If a line of the data below holds the string "using", copy it.
-.-.-
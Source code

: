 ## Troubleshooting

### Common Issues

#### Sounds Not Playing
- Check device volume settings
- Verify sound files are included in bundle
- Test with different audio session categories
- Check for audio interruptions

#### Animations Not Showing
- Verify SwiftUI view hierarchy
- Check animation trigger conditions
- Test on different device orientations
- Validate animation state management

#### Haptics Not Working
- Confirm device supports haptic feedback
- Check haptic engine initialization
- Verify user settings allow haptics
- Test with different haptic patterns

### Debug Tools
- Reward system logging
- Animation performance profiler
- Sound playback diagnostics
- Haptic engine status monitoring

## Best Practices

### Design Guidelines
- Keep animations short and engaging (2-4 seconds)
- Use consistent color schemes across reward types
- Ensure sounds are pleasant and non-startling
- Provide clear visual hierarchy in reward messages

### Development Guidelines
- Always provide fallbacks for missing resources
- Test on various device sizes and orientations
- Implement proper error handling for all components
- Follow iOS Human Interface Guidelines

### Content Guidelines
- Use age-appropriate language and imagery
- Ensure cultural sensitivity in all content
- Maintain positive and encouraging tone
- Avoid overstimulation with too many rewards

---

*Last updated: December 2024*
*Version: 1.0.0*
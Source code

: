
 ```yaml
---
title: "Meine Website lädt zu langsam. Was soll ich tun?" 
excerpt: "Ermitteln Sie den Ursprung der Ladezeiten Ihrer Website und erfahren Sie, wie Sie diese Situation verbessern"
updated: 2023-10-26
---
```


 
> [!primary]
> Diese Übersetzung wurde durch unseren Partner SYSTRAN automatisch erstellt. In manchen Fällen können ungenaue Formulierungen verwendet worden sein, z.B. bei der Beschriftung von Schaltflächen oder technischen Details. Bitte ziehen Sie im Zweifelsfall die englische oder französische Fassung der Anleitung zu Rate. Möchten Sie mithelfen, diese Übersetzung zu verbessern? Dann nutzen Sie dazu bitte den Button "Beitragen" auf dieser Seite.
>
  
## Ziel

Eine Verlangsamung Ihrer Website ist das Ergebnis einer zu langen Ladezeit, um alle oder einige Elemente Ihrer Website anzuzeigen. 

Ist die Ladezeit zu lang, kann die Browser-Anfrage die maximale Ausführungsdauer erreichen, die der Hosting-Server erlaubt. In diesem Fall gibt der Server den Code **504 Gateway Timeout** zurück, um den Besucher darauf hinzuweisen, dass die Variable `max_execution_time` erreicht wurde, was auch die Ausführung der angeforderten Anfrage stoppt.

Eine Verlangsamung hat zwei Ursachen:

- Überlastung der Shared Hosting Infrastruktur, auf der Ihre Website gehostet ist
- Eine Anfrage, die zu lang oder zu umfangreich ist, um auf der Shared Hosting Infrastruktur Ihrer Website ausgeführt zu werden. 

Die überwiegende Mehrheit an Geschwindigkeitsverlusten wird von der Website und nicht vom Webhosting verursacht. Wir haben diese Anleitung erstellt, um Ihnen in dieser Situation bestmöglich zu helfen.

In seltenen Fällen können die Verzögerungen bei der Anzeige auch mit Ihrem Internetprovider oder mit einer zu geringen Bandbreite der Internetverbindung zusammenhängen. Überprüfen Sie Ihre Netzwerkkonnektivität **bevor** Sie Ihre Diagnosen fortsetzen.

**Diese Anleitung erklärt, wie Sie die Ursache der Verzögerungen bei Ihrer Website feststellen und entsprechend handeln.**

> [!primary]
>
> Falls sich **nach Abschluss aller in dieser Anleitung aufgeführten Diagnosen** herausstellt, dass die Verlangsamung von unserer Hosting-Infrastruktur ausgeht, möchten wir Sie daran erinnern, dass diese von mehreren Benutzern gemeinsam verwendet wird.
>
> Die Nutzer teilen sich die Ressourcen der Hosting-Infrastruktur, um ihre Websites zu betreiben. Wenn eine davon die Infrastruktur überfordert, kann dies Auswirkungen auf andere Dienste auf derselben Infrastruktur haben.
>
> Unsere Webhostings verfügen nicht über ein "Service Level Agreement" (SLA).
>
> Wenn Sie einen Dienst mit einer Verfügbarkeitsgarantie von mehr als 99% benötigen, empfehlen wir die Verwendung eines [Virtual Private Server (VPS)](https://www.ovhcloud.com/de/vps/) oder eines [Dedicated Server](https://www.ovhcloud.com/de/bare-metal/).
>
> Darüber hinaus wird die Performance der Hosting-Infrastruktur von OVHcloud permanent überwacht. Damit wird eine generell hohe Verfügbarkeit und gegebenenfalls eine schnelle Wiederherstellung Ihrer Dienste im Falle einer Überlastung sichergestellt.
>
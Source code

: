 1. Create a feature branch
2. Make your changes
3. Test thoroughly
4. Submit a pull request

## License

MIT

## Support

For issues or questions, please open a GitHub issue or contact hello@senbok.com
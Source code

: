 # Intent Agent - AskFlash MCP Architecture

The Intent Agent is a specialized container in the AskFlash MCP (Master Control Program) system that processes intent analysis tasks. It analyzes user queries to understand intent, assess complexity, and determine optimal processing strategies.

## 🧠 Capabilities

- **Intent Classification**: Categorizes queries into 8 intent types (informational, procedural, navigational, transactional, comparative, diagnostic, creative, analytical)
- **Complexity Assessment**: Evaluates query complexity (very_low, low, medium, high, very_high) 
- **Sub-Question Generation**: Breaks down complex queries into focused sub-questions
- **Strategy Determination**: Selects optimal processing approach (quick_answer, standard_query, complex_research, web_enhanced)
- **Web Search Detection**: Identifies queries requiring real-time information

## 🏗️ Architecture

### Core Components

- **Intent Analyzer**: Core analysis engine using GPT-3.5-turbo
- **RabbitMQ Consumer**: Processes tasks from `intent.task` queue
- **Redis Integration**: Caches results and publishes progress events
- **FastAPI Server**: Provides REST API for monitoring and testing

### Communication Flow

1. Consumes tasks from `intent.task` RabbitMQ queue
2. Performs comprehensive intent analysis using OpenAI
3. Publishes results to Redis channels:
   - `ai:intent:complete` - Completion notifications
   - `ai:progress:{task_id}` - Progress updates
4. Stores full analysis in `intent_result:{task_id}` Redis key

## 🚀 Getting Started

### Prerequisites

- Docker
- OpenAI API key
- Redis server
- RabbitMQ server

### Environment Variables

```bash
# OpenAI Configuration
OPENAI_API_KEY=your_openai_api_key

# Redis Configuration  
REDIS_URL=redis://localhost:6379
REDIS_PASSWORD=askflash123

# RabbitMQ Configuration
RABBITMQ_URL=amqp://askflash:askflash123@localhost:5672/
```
-.-.-
Output for this exercise
- **Intent Analyzer**: Core analysis engine using GPT-3.5-turbo
2. Performs comprehensive intent analysis using OpenAI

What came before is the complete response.